- **Brief**
Each line in the records below, from the one that contains "attributes in their" to the one that contains "most naturally expressed", should be reproduced exactly, the first and last included.
*** Opening of Provided records ***
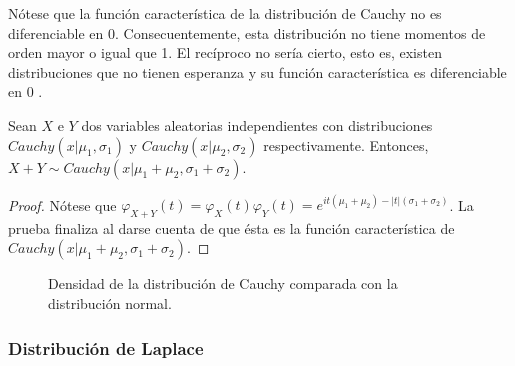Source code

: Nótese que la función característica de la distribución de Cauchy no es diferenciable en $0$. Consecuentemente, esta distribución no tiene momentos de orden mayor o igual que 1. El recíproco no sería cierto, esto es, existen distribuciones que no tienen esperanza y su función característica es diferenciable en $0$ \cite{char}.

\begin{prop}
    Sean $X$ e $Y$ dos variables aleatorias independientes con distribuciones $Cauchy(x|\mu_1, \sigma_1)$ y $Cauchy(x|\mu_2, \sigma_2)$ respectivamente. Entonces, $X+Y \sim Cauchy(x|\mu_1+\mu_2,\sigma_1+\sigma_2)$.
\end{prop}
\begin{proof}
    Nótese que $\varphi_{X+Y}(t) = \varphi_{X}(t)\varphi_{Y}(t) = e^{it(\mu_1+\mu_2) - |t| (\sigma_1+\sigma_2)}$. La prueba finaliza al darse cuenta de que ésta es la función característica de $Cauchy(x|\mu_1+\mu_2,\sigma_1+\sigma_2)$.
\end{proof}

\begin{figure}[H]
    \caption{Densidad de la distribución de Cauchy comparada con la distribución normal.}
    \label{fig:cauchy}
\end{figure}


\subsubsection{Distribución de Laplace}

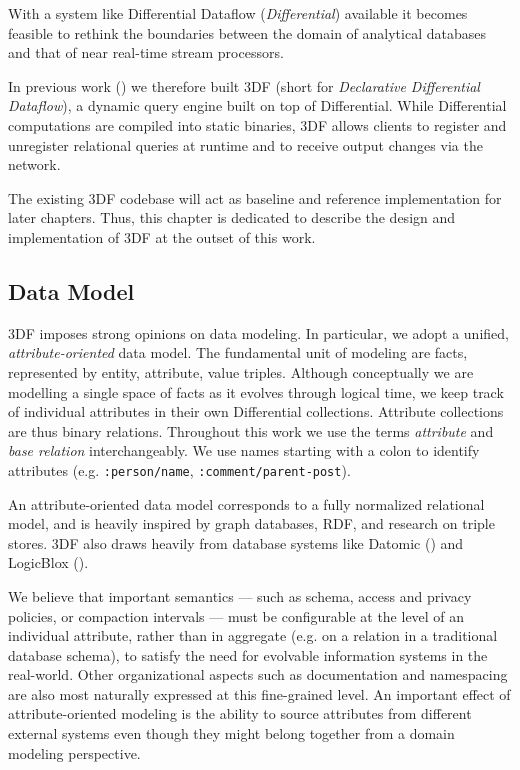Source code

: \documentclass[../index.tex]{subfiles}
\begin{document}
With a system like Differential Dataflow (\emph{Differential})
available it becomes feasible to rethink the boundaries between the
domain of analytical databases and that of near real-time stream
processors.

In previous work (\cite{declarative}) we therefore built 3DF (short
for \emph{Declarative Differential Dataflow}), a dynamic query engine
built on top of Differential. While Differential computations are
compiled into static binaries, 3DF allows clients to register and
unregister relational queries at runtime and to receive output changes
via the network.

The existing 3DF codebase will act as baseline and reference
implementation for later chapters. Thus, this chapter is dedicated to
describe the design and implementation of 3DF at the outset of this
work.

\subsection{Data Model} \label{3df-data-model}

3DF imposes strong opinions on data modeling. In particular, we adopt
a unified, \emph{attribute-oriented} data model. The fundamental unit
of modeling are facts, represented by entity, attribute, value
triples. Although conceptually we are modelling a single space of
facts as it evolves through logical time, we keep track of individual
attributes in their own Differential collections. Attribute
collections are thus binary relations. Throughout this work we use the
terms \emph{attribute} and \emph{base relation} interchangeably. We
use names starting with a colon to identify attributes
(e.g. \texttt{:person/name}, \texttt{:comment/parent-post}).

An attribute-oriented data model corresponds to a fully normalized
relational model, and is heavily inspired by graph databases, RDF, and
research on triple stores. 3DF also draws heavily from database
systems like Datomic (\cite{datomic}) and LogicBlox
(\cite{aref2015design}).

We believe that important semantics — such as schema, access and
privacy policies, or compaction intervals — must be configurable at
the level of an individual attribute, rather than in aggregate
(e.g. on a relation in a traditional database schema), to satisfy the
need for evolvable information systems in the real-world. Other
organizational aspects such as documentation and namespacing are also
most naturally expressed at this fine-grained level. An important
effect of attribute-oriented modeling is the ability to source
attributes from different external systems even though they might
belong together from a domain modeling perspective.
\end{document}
*** Close of Provided records ***
- **Solution for this problem**
attributes in their own Differential collections. Attribute
collections are thus binary relations. Throughout this work we use the
terms \emph{attribute} and \emph{base relation} interchangeably. We
use names starting with a colon to identify attributes
(e.g. \texttt{:person/name}, \texttt{:comment/parent-post}).

An attribute-oriented data model corresponds to a fully normalized
relational model, and is heavily inspired by graph databases, RDF, and
research on triple stores. 3DF also draws heavily from database
systems like Datomic (\cite{datomic}) and LogicBlox
(\cite{aref2015design}).

We believe that important semantics — such as schema, access and
privacy policies, or compaction intervals — must be configurable at
the level of an individual attribute, rather than in aggregate
(e.g. on a relation in a traditional database schema), to satisfy the
need for evolvable information systems in the real-world. Other
organizational aspects such as documentation and namespacing are also
most naturally expressed at this fine-grained level. An important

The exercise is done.